■ **Task to carry out**
In the listing that follows, the lines starting at the one containing "boundary condition data" and ending at the one containing "is the current" are to be returned exactly, both boundary lines included, and no others.

■ **Information provided**

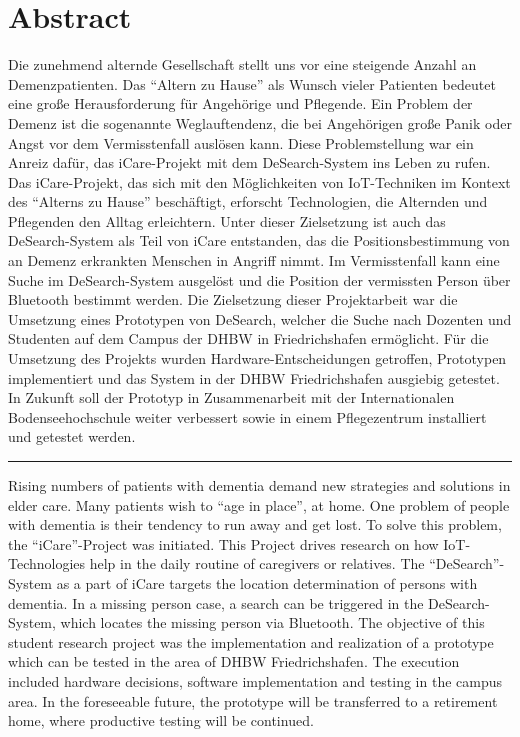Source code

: \section*{Abstract}
Die zunehmend alternde Gesellschaft stellt uns vor eine steigende Anzahl an Demenzpatienten. Das \enquote{Altern zu Hause} als Wunsch vieler Patienten bedeutet eine große Herausforderung für Angehörige und Pflegende. Ein Problem der Demenz ist die sogenannte Weglauftendenz, die bei Angehörigen große Panik oder Angst vor dem Vermisstenfall auslösen kann. Diese Problemstellung war ein Anreiz dafür, das iCare-Projekt mit dem DeSearch-System ins Leben zu rufen.\\
Das iCare-Projekt, das sich mit den Möglichkeiten von IoT-Techniken im Kontext des \enquote{Alterns zu Hause} beschäftigt, erforscht Technologien, die Alternden und Pflegenden den Alltag erleichtern. Unter dieser Zielsetzung ist auch das DeSearch-System als Teil von iCare entstanden, das die Positionsbestimmung von an Demenz erkrankten Menschen in Angriff nimmt. Im Vermisstenfall kann eine Suche im DeSearch-System ausgelöst und die Position der vermissten Person über Bluetooth bestimmt werden. Die Zielsetzung dieser Projektarbeit war die Umsetzung eines Prototypen von DeSearch, welcher die Suche nach Dozenten und Studenten auf dem Campus der DHBW in Friedrichshafen ermöglicht. 
Für die Umsetzung des Projekts wurden Hardware-Entscheidungen getroffen, Prototypen implementiert und das System in der DHBW Friedrichshafen ausgiebig getestet. In Zukunft soll der Prototyp in Zusammenarbeit mit der Internationalen Bodenseehochschule weiter verbessert sowie in einem Pflegezentrum installiert und getestet werden.
\begin{center}
	\rule{0.3\textwidth}{0.4mm}
\end{center}
Rising numbers of patients with dementia demand new strategies and solutions in elder care. Many patients wish to \enquote{age in place}, at home. One problem of people with dementia is their tendency to run away and get lost. To solve this problem, the \enquote{iCare}-Project was initiated. This Project drives research on how IoT-Technologies help in the daily routine of caregivers or relatives. The \enquote{DeSearch}-System as a part of iCare targets the location determination of persons with dementia. In a missing person case, a search can be triggered in the DeSearch-System, which locates the missing person via Bluetooth. The objective of this student research project was the implementation and realization of a prototype which can be tested in the area of DHBW Friedrichshafen. The execution included hardware decisions, software implementation and testing in the campus area. In the foreseeable future, the prototype will be transferred to a retirement home, where productive testing will be continued. 
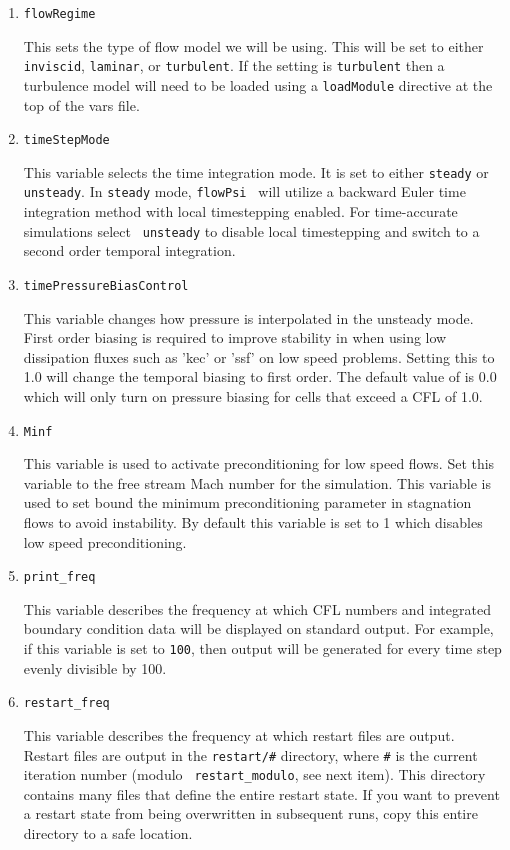 \documentclass{article}
\begin{document}
\begin{enumerate}
\item {\tt flowRegime }

This sets the type of flow model we will be using.  This will be set
to either {\tt inviscid}, {\tt laminar}, or {\tt turbulent}.  If the
setting is {\tt turbulent} then a turbulence model will need to be
loaded using a {\tt loadModule} directive at the top of the vars file.  

\item {\tt timeStepMode }

This variable selects the time integration mode.  It is set to either
{\tt steady} or {\tt unsteady}.  In {\tt steady} mode, {\tt flowPsi }
will utilize a backward Euler time integration method with local
timestepping enabled.  For time-accurate simulations select {\tt
  unsteady} to disable local timestepping and switch to a second order
temporal integration.

\item {\tt timePressureBiasControl}

This variable changes how pressure is interpolated in the unsteady
mode.  First order biasing is required to improve stability in when
using low dissipation fluxes such as 'kec' or 'ssf' on low speed
problems.  Setting this to 1.0 will change the temporal biasing to
first order.  The default value of is 0.0 which will only turn on
pressure biasing for cells that exceed a CFL of 1.0.

\item {\tt Minf}

  This variable is used to activate preconditioning for low speed
  flows.  Set this variable to the free stream Mach number for the
  simulation.  This variable is used to set bound the minimum
  preconditioning parameter in stagnation flows to avoid instability.
  By default this variable is set to 1 which disables low speed
  preconditioning.
  
\item {\tt print\_freq}

  This variable describes the frequency at which CFL numbers and integrated
  boundary condition data will be displayed on standard output.  For
  example, if this variable is set to {\tt 100}, then output will be
  generated for every time step evenly divisible by 100.
  
\item {\tt restart\_freq} 

  This variable describes the frequency at which restart files are output.
  Restart files are output in the {\tt restart/\#} directory, where
  {\tt \#} is the current iteration number (modulo {\tt
    restart\_modulo}, see next item).  This directory contains many
  files that define the entire restart state.  If you want to prevent a
  restart state from being overwritten in subsequent runs, copy this
  entire directory to a safe location.  


\end{enumerate}
\end{document}
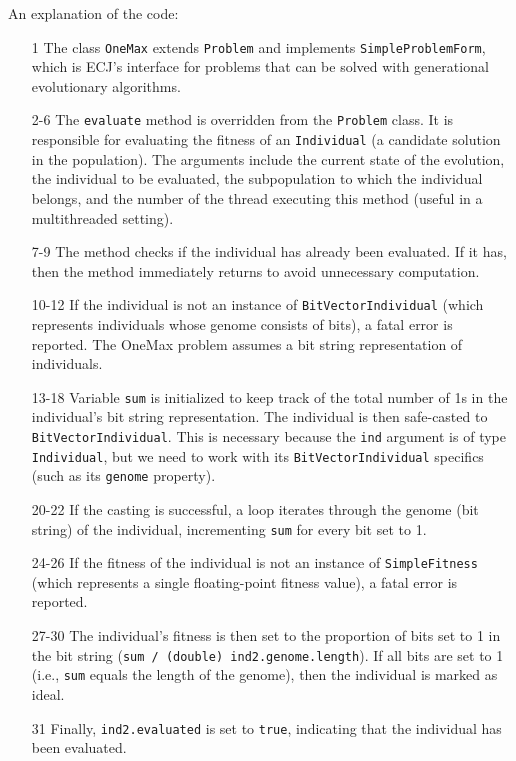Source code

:   An explanation of the code:

  \begin{enumerate}
    \item[1] The class \texttt{OneMax} extends \texttt{Problem} and implements \texttt{SimpleProblemForm}, which is ECJ's interface for problems that can be solved with generational evolutionary algorithms.
    
    \item[2-6] The \texttt{evaluate} method is overridden from the \texttt{Problem} class.
    It is responsible for evaluating the fitness of an \texttt{Individual} (a candidate solution in the population).
    The arguments include the current state of the evolution, the individual to be evaluated, the subpopulation to which the individual belongs, and the number of the thread executing this method (useful in a multithreaded setting).
    
    \item[7-9] The method checks if the individual has already been evaluated.
    If it has, then the method immediately returns to avoid unnecessary computation.
    
    \item[10-12] If the individual is not an instance of \texttt{BitVectorIndividual} (which represents individuals whose genome consists of bits), a fatal error is reported.
    The OneMax problem assumes a bit string representation of individuals.
    
    \item[13-18] Variable \texttt{sum} is initialized to keep track of the total number of 1s in the individual's bit string representation.
    The individual is then safe-casted to \texttt{BitVectorIndividual}.
    This is necessary because the \texttt{ind} argument is of type \texttt{Individual}, but we need to work with its \texttt{BitVectorIndividual} specifics (such as its \texttt{genome} property).
    
    \item[20-22] If the casting is successful, a loop iterates through the genome (bit string) of the individual, incrementing \texttt{sum} for every bit set to 1.
    
    \item[24-26] If the fitness of the individual is not an instance of \texttt{SimpleFitness} (which represents a single floating-point fitness value), a fatal error is reported.
    
    \item[27-30] The individual's fitness is then set to the proportion of bits set to 1 in the bit string (\texttt{sum / (double) ind2.genome.length}).
    If all bits are set to 1 (i.e., \texttt{sum} equals the length of the genome), then the individual is marked as ideal.
    
    \item[31] Finally, \texttt{ind2.evaluated} is set to \texttt{true}, indicating that the individual has been evaluated.
  \end{enumerate}

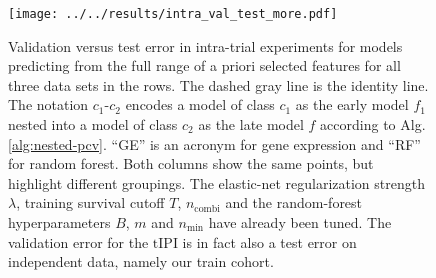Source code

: \begin{figure}
    \centering
    \texttt{[image: ../../results/intra\_val\_test\_more.pdf]}
    \caption{Validation versus test error in intra-trial experiments for models predicting from the 
        full range of a priori selected features for all three data sets in the rows. The dashed 
        gray line is the identity line. The notation 
        $c_1$-$c_2$ encodes a model of class $c_1$ as the early model $f_1$ nested into a model of 
        class $c_2$ as the late model $f$ according to Alg. \ref{alg:nested-pcv}.
        ``GE'' is an acronym for gene expression and ``RF'' for random forest. Both columns show 
        the same points, but highlight different groupings. The elastic-net 
        regularization strength $\lambda$, training survival cutoff $T$, $n_\text{combi}$ and the 
        random-forest hyperparameters $B$, $m$ and $n_\text{min}$ have already been tuned. The 
        validation error for the $\text{tIPI}$ is in fact also a test error on independent data, 
        namely our train cohort.}
    \label{fig:intra-val-test-more}
\end{figure}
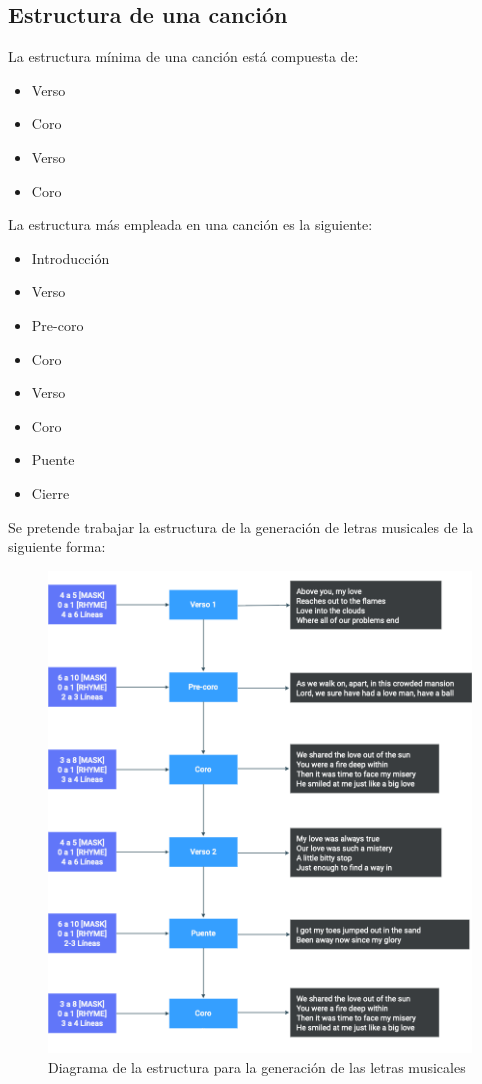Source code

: \documentclass[12pt, a4paper, titlepage]{report}
\begin{document}
			\subsection{Estructura de una canción}
			La estructura mínima de una canción está compuesta de:\par
			\begin{itemize}
			  \item Verso
			  \item Coro
			  \item Verso
			  \item Coro
			\end{itemize}\par
			La estructura más empleada en una canción es la siguiente:
			\begin{itemize}
			  \item Introducción
			  \item Verso
			  \item Pre-coro
			  \item Coro
			  \item Verso
			  \item Coro
			  \item Puente
			  \item Cierre
			\end{itemize}
		
			Se pretende trabajar la estructura de la generación de letras musicales de la siguiente forma:
			
			\begin{figure}[H] 
				\includegraphics[scale=.45]{./imagenes/Disenio/Arquitectura/Generacion_letras.png}
				\centering 
				\caption{Diagrama de la estructura para la generación de las letras musicales}
			\end{figure}
		
\end{document}
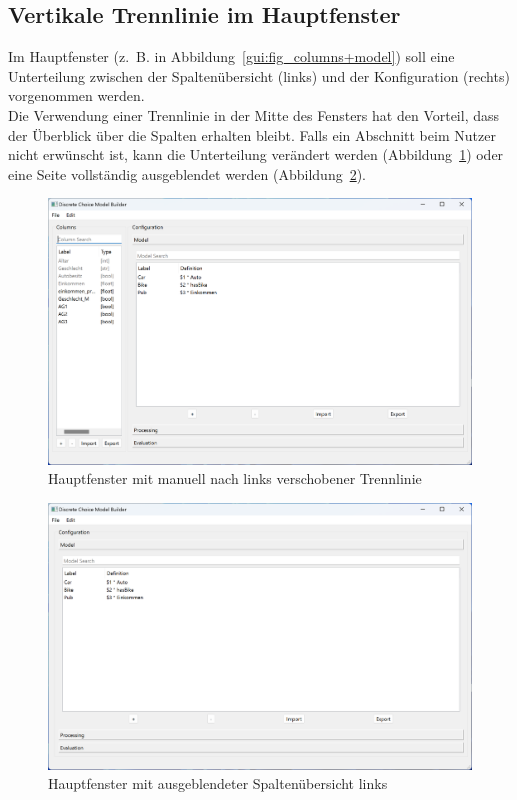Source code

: \documentclass{article}
\begin{document}
\subsection{Vertikale Trennlinie im Hauptfenster}
Im Hauptfenster (z.~B. in Abbildung~\ref{gui:fig_columns+model}) soll eine Unterteilung zwischen der Spaltenübersicht (links) und der Konfiguration (rechts) vorgenommen werden.\\

Die Verwendung einer Trennlinie in der Mitte des Fensters hat den Vorteil, dass der Überblick über die Spalten erhalten bleibt. Falls ein Abschnitt beim Nutzer nicht erwünscht ist, kann die Unterteilung verändert werden (Abbildung~\ref{gui:fig_splitter1}) oder eine Seite vollständig ausgeblendet werden (Abbildung~\ref{gui:fig_splitter2}).\\

\begin{figure}[H]%
  \centering
  \includegraphics[width=12cm]{specifications/img/gui-screenshots/splitter1.png}
  \caption{Hauptfenster mit manuell nach links verschobener Trennlinie}
  \label{gui:fig_splitter1}
\end{figure}

\begin{figure}[H]%
  \centering
  \includegraphics[width=12cm]{specifications/img/gui-screenshots/model.png}
  \caption{Hauptfenster mit ausgeblendeter Spaltenübersicht links}
  \label{gui:fig_splitter2}
\end{figure}
\end{document}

■ **Response box**
  boundary condition data will be displayed on standard output.  For
  example, if this variable is set to {\tt 100}, then output will be
  generated for every time step evenly divisible by 100.
  
\item {\tt restart\_freq} 

  This variable describes the frequency at which restart files are output.
  Restart files are output in the {\tt restart/\#} directory, where
  {\tt \#} is the current iteration number (modulo {\tt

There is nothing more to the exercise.